Hayattaki aşırı düzensizliğin
başlıca nedenlerinden birisi herkesin hayatta iyi bir düzen kurmaya çalışması,
fakat hiç kimsenin hayatın kendisini düzene sokmak istememesidir.
*
Kitap
Finlandiya’nın nasıl kendini yeniden yaratmaya çalıştığını anlatıyor denebilir.
Aydınların, halkın cehaletini kırmak için neler yaptıkları, halk fakirlikten
kırılırken nasıl bir mücadele içinde oldukları Rus bir yazarın ağzından
aktarılıyor bize. Beni en çok etkileyen şeylerden biri, insanlar aç dolaşırken
bile gazete alıp okumaya, her daim kafalarını dinç tutmaya çalışmaları oldu.

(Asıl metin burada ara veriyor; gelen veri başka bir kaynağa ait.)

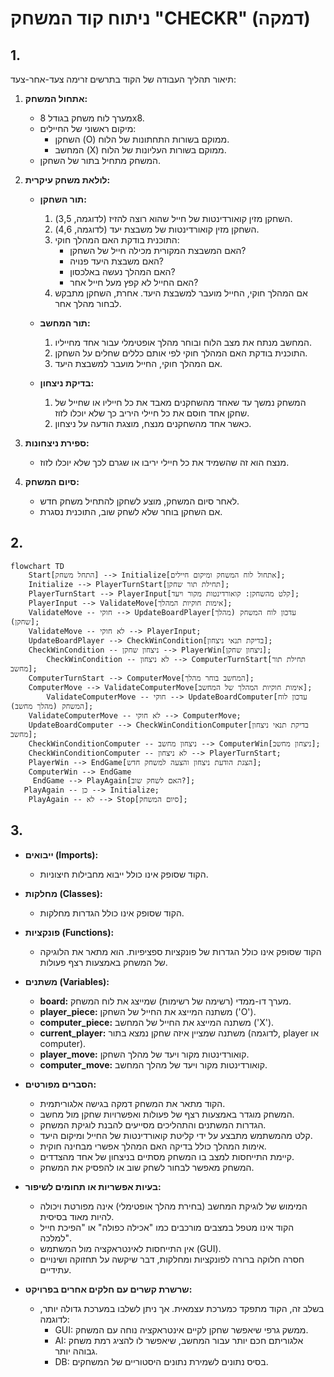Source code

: # ניתוח קוד המשחק "CHECKR" (דמקה)

## 1. <algorithm>

תיאור תהליך העבודה של הקוד בתרשים זרימה צעד-אחר-צעד:

1.  **אתחול המשחק:**
    *   מערך לוח משחק בגודל 8x8.
    *   מיקום ראשוני של החיילים:
        *   השחקן (O) ממוקם בשורות התחתונות של הלוח.
        *   המחשב (X) ממוקם בשורות העליונות של הלוח.
    *   המשחק מתחיל בתור של השחקן.

2.  **לולאת משחק עיקרית:**
    *   **תור השחקן:**
        1.  השחקן מזין קואורדינטות של חייל שהוא רוצה להזיז (לדוגמה, 3,5).
        2.  השחקן מזין קואורדינטות של משבצת יעד (לדוגמה, 4,6).
        3.  התוכנית בודקת האם המהלך חוקי:
            *   האם המשבצת המקורית מכילה חייל של השחקן?
            *   האם משבצת היעד פנויה?
            *   האם המהלך נעשה באלכסון?
            *   האם החייל לא קפץ מעל חייל אחר?
        4.  אם המהלך חוקי, החייל מועבר למשבצת היעד. אחרת, השחקן מתבקש לבחור מהלך אחר.

    *   **תור המחשב:**
        1.  המחשב מנתח את מצב הלוח ובוחר מהלך אופטימלי עבור אחד מחייליו.
        2.  התוכנית בודקת האם המהלך חוקי לפי אותם כללים שחלים על השחקן.
        3.  אם המהלך חוקי, החייל מועבר למשבצת היעד.
        
    *   **בדיקת ניצחון:**
        1.  המשחק נמשך עד שאחד מהשחקנים מאבד את כל חייליו או שחייל של שחקן אחד חוסם את כל חיילי היריב כך שלא יוכלו לזוז.
        2.  כאשר אחד מהשחקנים מנצח, מוצגת הודעה על ניצחון.

3.  **ספירת ניצחונות:**
    *   מנצח הוא זה שהשמיד את כל חיילי יריבו או שגרם לכך שלא יוכלו לזוז.

4.  **סיום המשחק:**
    *   לאחר סיום המשחק, מוצע לשחקן להתחיל משחק חדש.
    *   אם השחקן בוחר שלא לשחק שוב, התוכנית נסגרת.

## 2. <mermaid>

```mermaid
flowchart TD
    Start[התחל משחק] --> Initialize[אתחול לוח המשחק ומיקום חיילים];
    Initialize --> PlayerTurnStart[תחילת תור שחקן];
    PlayerTurnStart --> PlayerInput[קלט מהשחקן: קואורדינטות מקור ויעד];
    PlayerInput --> ValidateMove[אימות חוקיות המהלך];
    ValidateMove -- חוקי --> UpdateBoardPlayer[עדכון לוח המשחק (מהלך שחקן)];
    ValidateMove -- לא חוקי --> PlayerInput;
    UpdateBoardPlayer --> CheckWinCondition[בדיקת תנאי ניצחון];
    CheckWinCondition -- ניצחון שחקן --> PlayerWin[ניצחון שחקן];
        CheckWinCondition -- לא ניצחון --> ComputerTurnStart[תחילת תור מחשב];
    ComputerTurnStart --> ComputerMove[המחשב בוחר מהלך];
    ComputerMove --> ValidateComputerMove[אימות חוקיות המהלך של המחשב];
        ValidateComputerMove -- חוקי --> UpdateBoardComputer[עדכון לוח המשחק (מהלך מחשב)];
    ValidateComputerMove -- לא חוקי --> ComputerMove;
    UpdateBoardComputer --> CheckWinConditionComputer[בדיקת תנאי ניצחון מחשב];
    CheckWinConditionComputer -- ניצחון מחשב --> ComputerWin[ניצחון מחשב];
    CheckWinConditionComputer -- לא ניצחון --> PlayerTurnStart;
    PlayerWin --> EndGame[הצגת הודעת ניצחון והצעה למשחק חדש];
    ComputerWin --> EndGame
     EndGame --> PlayAgain[האם לשחק שוב?];
   PlayAgain -- כן --> Initialize;
    PlayAgain -- לא --> Stop[סיום המשחק];
```

## 3. <explanation>

*   **ייבואים (Imports):**
    *   הקוד שסופק אינו כולל ייבוא מחבילות חיצוניות.
*   **מחלקות (Classes):**
    *   הקוד שסופק אינו כולל הגדרות מחלקות.
*   **פונקציות (Functions):**
    *   הקוד שסופק אינו כולל הגדרות של פונקציות ספציפיות. הוא מתאר את הלוגיקה של המשחק באמצעות רצף פעולות.
*   **משתנים (Variables):**
    *   **board:** מערך דו-ממדי (רשימה של רשימות) שמייצג את לוח המשחק.
    *   **player_piece:** משתנה המייצג את החייל של השחקן ('O').
    *   **computer_piece:** משתנה המייצג את החייל של המחשב ('X').
    *   **current_player:** משתנה שמציין איזה שחקן נמצא בתור (לדוגמה, player או computer).
    *   **player_move:** קואורדינטות מקור ויעד של מהלך השחקן.
    *   **computer_move:** קואורדינטות מקור ויעד של מהלך המחשב.

*   **הסברים מפורטים:**
    *   הקוד מתאר את המשחק דמקה בגישה אלגוריתמית.
    *   המשחק מוגדר באמצעות רצף של פעולות ואפשרויות שחקן מול מחשב.
    *   הגדרות המשתנים והתהליכים מסייעים להבנת לוגיקת המשחק.
    *   קלט מהמשתמש מתבצע על ידי קליטת קואורדינטות של החייל ומיקום היעד.
    *   אימות המהלך כולל בדיקה האם המהלך אפשרי מבחינה חוקית.
    *   קיימת התייחסות למצב בו המשחק מסתיים בניצחון של אחד מהצדדים.
    *   המשחק מאפשר לבחור לשחק שוב או להפסיק את המשחק.
*   **בעיות אפשריות או תחומים לשיפור:**
    *   המימוש של לוגיקת המחשב (בחירת מהלך אופטימלי) אינה מפורטת ויכולה להיות מאוד בסיסית.
    *   הקוד אינו מטפל במצבים מורכבים כמו "אכילה כפולה" או "הפיכת חייל למלכה".
    *   אין התייחסות לאינטראקציה מול המשתמש (GUI).
    *   חסרה חלוקה ברורה לפונקציות ומחלקות, דבר שיקשה על תחזוקה ושינויים עתידיים.

*   **שרשרת קשרים עם חלקים אחרים בפרויקט:**
    *   בשלב זה, הקוד מתפקד כמערכת עצמאית. אך ניתן לשלבו במערכת גדולה יותר, לדוגמה:
        *   GUI: ממשק גרפי שיאפשר שחקן לקיים אינטראקציה נוחה עם המשחק.
        *   AI: אלגוריתם חכם יותר עבור המחשב, שיאפשר לו להציג רמת משחק גבוהה יותר.
        *   DB: בסיס נתונים לשמירת נתונים היסטוריים של המשחקים.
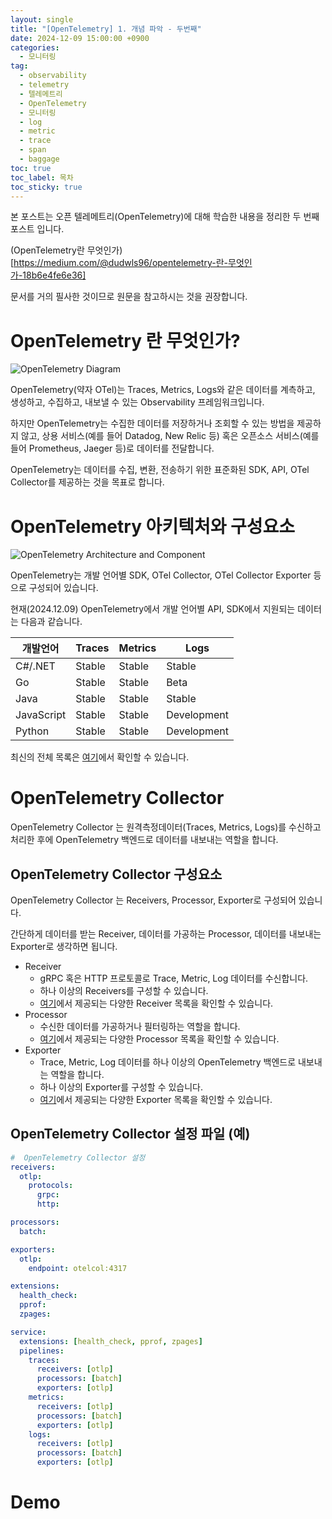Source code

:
 ```yaml
---
layout: single
title: "[OpenTelemetry] 1. 개념 파악 - 두번째"
date: 2024-12-09 15:00:00 +0900
categories: 
  - 모니터링
tag: 
  - observability
  - telemetry
  - 텔레메트리
  - OpenTelemetry
  - 모니터링
  - log
  - metric
  - trace
  - span
  - baggage
toc: true
toc_label: 목차
toc_sticky: true
---
```


본 포스트는 오픈 텔레메트리(OpenTelemetry)에 대해 학습한 내용을 정리한 두 번째 포스트 입니다.

(OpenTelemetry란 무엇인가)[https://medium.com/@dudwls96/opentelemetry-란-무엇인가-18b6e4fe6e36]

문서를 거의 필사한 것이므로 원문을 참고하시는 것을 권장합니다.

# OpenTelemetry 란 무엇인가?

![OpenTelemetry Diagram](https://miro.medium.com/v2/resize:fit:1100/format:webp/1*4AyWg2AtbbPXCGfadOW4Xg.png)

OpenTelemetry(약자 OTel)는 Traces, Metrics, Logs와 같은 데이터를 계측하고, 생성하고, 수집하고, 내보낼 수 있는 Observability 프레임워크입니다.

하지만 OpenTelemetry는 수집한 데이터를 저장하거나 조회할 수 있는 방법을 제공하지 않고, 
상용 서비스(예를 들어 Datadog, New Relic 등) 혹은 오픈소스 서비스(예를 들어 Prometheus, Jaeger 등)로 데이터를 전달합니다.

OpenTelemetry는 데이터를 수집, 변환, 전송하기 위한 표준화된 SDK, API, OTel Collector를 제공하는 것을 목표로 합니다.

# OpenTelemetry 아키텍처와 구성요소

![OpenTelemetry Architecture and Component](https://miro.medium.com/v2/resize:fit:1100/format:webp/1*wrwirPr3xKSQ3UODXOxiHQ.png)

OpenTelemetry는 개발 언어별 SDK, OTel Collector, OTel Collector Exporter 등으로 구성되어 있습니다.

현재(2024.12.09) OpenTelemetry에서 개발 언어별 API, SDK에서 지원되는 데이터는 다음과 같습니다.

| 개발언어 | Traces | Metrics | Logs   |
|---|---|---|--------|
| C#/.NET | Stable | Stable | Stable |
| Go | Stable | Stable | Beta   |
| Java | Stable | Stable | Stable |
| JavaScript | Stable | Stable | Development |
| Python | Stable | Stable | Development |

최신의 전체 목록은 [여기](https://opentelemetry.io/docs/languages/)에서 확인할 수 있습니다.

# OpenTelemetry Collector

OpenTelemetry Collector 는 원격측정데이터(Traces, Metrics, Logs)를 수신하고 처리한 후에 OpenTelemetry 백엔드로 데이터를 내보내는 역할을 합니다.

## OpenTelemetry Collector 구성요소

OpenTelemetry Collector 는 Receivers, Processor, Exporter로 구성되어 있습니다.

간단하게 데이터를 받는 Receiver, 데이터를 가공하는 Processor, 데이터를 내보내는 Exporter로 생각하면 됩니다.

* Receiver
  * gRPC 혹은 HTTP 프로토콜로 Trace, Metric, Log 데이터를 수신합니다.
  * 하나 이상의 Receivers를 구성할 수 있습니다.
  * [여기](https://github.com/open-telemetry/opentelemetry-collector-contrib/tree/main/receiver)에서 제공되는 다양한 Receiver 목록을 확인할 수 있습니다.
* Processor
  * 수신한 데이터를 가공하거나 필터링하는 역할을 합니다.
  * [여기](https://github.com/open-telemetry/opentelemetry-collector-contrib/tree/main/processor)에서 제공되는 다양한 Processor 목록을 확인할 수 있습니다.
* Exporter
  * Trace, Metric, Log 데이터를 하나 이상의 OpenTelemetry 백엔드로 내보내는 역할을 합니다.
  * 하나 이상의 Exporter를 구성할 수 있습니다. 
  * [여기](https://github.com/open-telemetry/opentelemetry-collector-contrib/tree/main/exporter)에서 제공되는 다양한 Exporter 목록을 확인할 수 있습니다.

## OpenTelemetry Collector 설정 파일 (예)

```yaml
#  OpenTelemetry Collector 설정
receivers:
  otlp:
    protocols:
      grpc:
      http:

processors:
  batch:

exporters:
  otlp:
    endpoint: otelcol:4317

extensions:
  health_check:
  pprof:
  zpages:

service:
  extensions: [health_check, pprof, zpages]
  pipelines:
    traces:
      receivers: [otlp]
      processors: [batch]
      exporters: [otlp]
    metrics:
      receivers: [otlp]
      processors: [batch]
      exporters: [otlp]
    logs:
      receivers: [otlp]
      processors: [batch]
      exporters: [otlp]
```

# Demo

Okumaya ve okuyanlara çok değer veren bir ülke olması belki de onların en büyük
avantajlarından biriydi.
Finlandiya’nın
büyük çoğunluğu bataklıklardan oluşuyormuş zamanında. Bu insanları
vazgeçirmemiş ama. Halk yılmamış, kayaları kırıp bataklıklara götürmüşler ve
yıllar içinde o bataklıkları verimli topraklara çevirmişler.
Halkın
aydın, okumuş, görmüş geçirmiş kesimi diğerlerini bilinçlendirmek için elinden
gelen her şeyi yapmışlar. Kenara çekilip halkı aşağılayanlar da olmuş ama
bunlar azınlıkta kalmışlar. Ülkeyi ilerletmek için her kesimden insan ele ele
vermiş yani. Kitabı okuduktan sonra Atatürk’ün neden okul müfredatına koymak
istediğini gayet iyi anlayacaksınız.
İçi yakıtla iyice doldurulmuş
lamba ‘Ne yapmam gerekiyor?’ diye sormaz.